▸ Supplied data
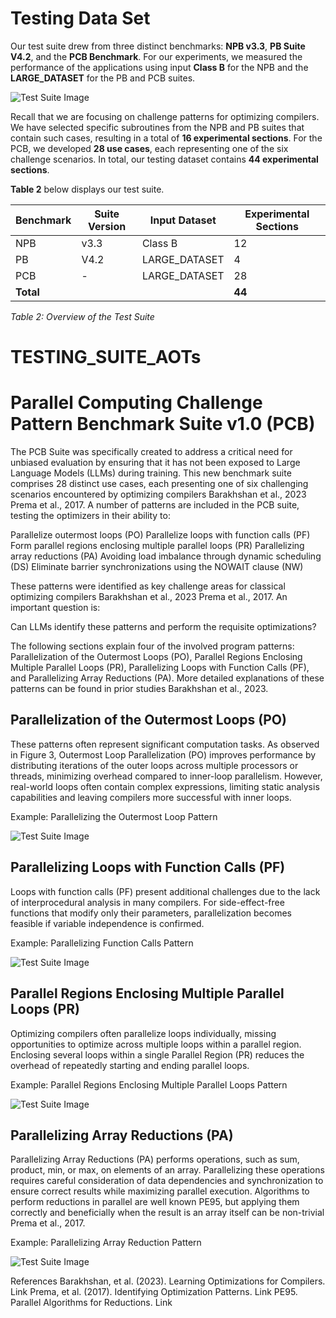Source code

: # Testing Data Set

Our test suite drew from three distinct benchmarks: **NPB v3.3**, **PB Suite V4.2**, and the **PCB Benchmark**. For our experiments, we measured the performance of the applications using input **Class B** for the NPB and the **LARGE_DATASET** for the PB and PCB suites.

![Test Suite Image](./image.png)

Recall that we are focusing on challenge patterns for optimizing compilers. We have selected specific subroutines from the NPB and PB suites that contain such cases, resulting in a total of **16 experimental sections**. For the PCB, we developed **28 use cases**, each representing one of the six challenge scenarios. In total, our testing dataset contains **44 experimental sections**. 

**Table 2** below displays our test suite.

| Benchmark | Suite Version | Input Dataset    | Experimental Sections |
|-----------|---------------|-------------------|-----------------------|
| NPB       | v3.3          | Class B           | 12                    |
| PB        | V4.2          | LARGE_DATASET     | 4                    |
| PCB       | -             | LARGE_DATASET     | 28                    |
| **Total** |               |                   | **44**                |

*Table 2: Overview of the Test Suite*

# TESTING_SUITE_AOTs

#  Parallel Computing Challenge Pattern Benchmark Suite v1.0 (PCB)
The PCB Suite was specifically created to address a critical need for unbiased evaluation by ensuring that it has not been exposed to Large Language Models (LLMs) during training. This new benchmark suite comprises 28 distinct use cases, each presenting one of six challenging scenarios encountered by optimizing compilers Barakhshan et al., 2023 Prema et al., 2017. A number of patterns are included in the PCB suite, testing the optimizers in their ability to:

Parallelize outermost loops (PO)
Parallelize loops with function calls (PF)
Form parallel regions enclosing multiple parallel loops (PR)
Parallelizing array reductions (PA)
Avoiding load imbalance through dynamic scheduling (DS)
Eliminate barrier synchronizations using the NOWAIT clause (NW)

These patterns were identified as key challenge areas for classical optimizing compilers Barakhshan et al., 2023 Prema et al., 2017. An important question is:

Can LLMs identify these patterns and perform the requisite optimizations?

The following sections explain four of the involved program patterns: Parallelization of the Outermost Loops (PO), Parallel Regions Enclosing Multiple Parallel Loops (PR), Parallelizing Loops with Function Calls (PF), and Parallelizing Array Reductions (PA). More detailed explanations of these patterns can be found in prior studies Barakhshan et al., 2023.

## Parallelization of the Outermost Loops (PO)
These patterns often represent significant computation tasks. As observed in Figure 3, Outermost Loop Parallelization (PO) improves performance by distributing iterations of the outer loops across multiple processors or threads, minimizing overhead compared to inner-loop parallelism. However, real-world loops often contain complex expressions, limiting static analysis capabilities and leaving compilers more successful with inner loops.

Example: Parallelizing the Outermost Loop Pattern

![Test Suite Image](./images/PO.png)


## Parallelizing Loops with Function Calls (PF)
Loops with function calls (PF) present additional challenges due to the lack of interprocedural analysis in many compilers. For side-effect-free functions that modify only their parameters, parallelization becomes feasible if variable independence is confirmed.

Example: Parallelizing Function Calls Pattern

![Test Suite Image](./images/PF.png)


## Parallel Regions Enclosing Multiple Parallel Loops (PR)
Optimizing compilers often parallelize loops individually, missing opportunities to optimize across multiple loops within a parallel region. Enclosing several loops within a single Parallel Region (PR) reduces the overhead of repeatedly starting and ending parallel loops.

Example: Parallel Regions Enclosing Multiple Parallel Loops Pattern

![Test Suite Image](./images/PR.png)

## Parallelizing Array Reductions (PA)
Parallelizing Array Reductions (PA) performs operations, such as sum, product, min, or max, on elements of an array. Parallelizing these operations requires careful consideration of data dependencies and synchronization to ensure correct results while maximizing parallel execution. Algorithms to perform reductions in parallel are well known PE95, but applying them correctly and beneficially when the result is an array itself can be non-trivial Prema et al., 2017.

Example: Parallelizing Array Reduction Pattern

![Test Suite Image](./images/PA.png)

References
Barakhshan, et al. (2023). Learning Optimizations for Compilers. Link
Prema, et al. (2017). Identifying Optimization Patterns. Link
PE95. Parallel Algorithms for Reductions. Link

▸ What to work on
Scan the preceding listing for the string "Link" and copy every line where it occurs.

▸ Task solution
Barakhshan, et al. (2023). Learning Optimizations for Compilers. Link
Prema, et al. (2017). Identifying Optimization Patterns. Link
PE95. Parallel Algorithms for Reductions. Link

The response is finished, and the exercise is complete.